→ Work order
Locate each line of the material that contains "addBuildinfo", then return it.

═════ Records provided ═════

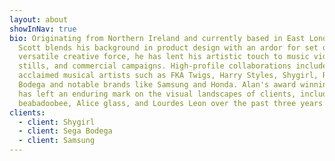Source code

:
 ```yaml
---
layout: about
showInNav: true
bio: Originating from Northern Ireland and currently based in East London, Alan
  Scott blends his background in product design with an ardor for set design. A
  versatile creative force, he has lent his artistic touch to music videos,
  stills, and commercial campaigns. High-profile collaborations include
  acclaimed musical artists such as FKA Twigs, Harry Styles, Shygirl, Raye, Sega
  Bodega and notable brands like Samsung and Honda. Alan's award winning vision
  has left an enduring mark on the visual landscapes of clients, including JHUS,
  beabadoobee, Alice glass, and Lourdes Leon over the past three years.
clients:
  - client: Shygirl
  - client: Sega Bodega
  - client: Samsung
---
```

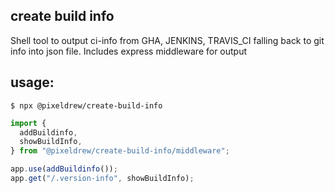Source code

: ## create build info

Shell tool to output ci-info from GHA, JENKINS, TRAVIS_CI falling back to git info into json file. Includes express middleware for output

## usage:

```shell
$ npx @pixeldrew/create-build-info
```

```javascript
import {
  addBuildinfo,
  showBuildInfo,
} from "@pixeldrew/create-build-info/middleware";

app.use(addBuildinfo());
app.get("/.version-info", showBuildInfo);
```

═════

→ Result for this exercise
  addBuildinfo,
app.use(addBuildinfo());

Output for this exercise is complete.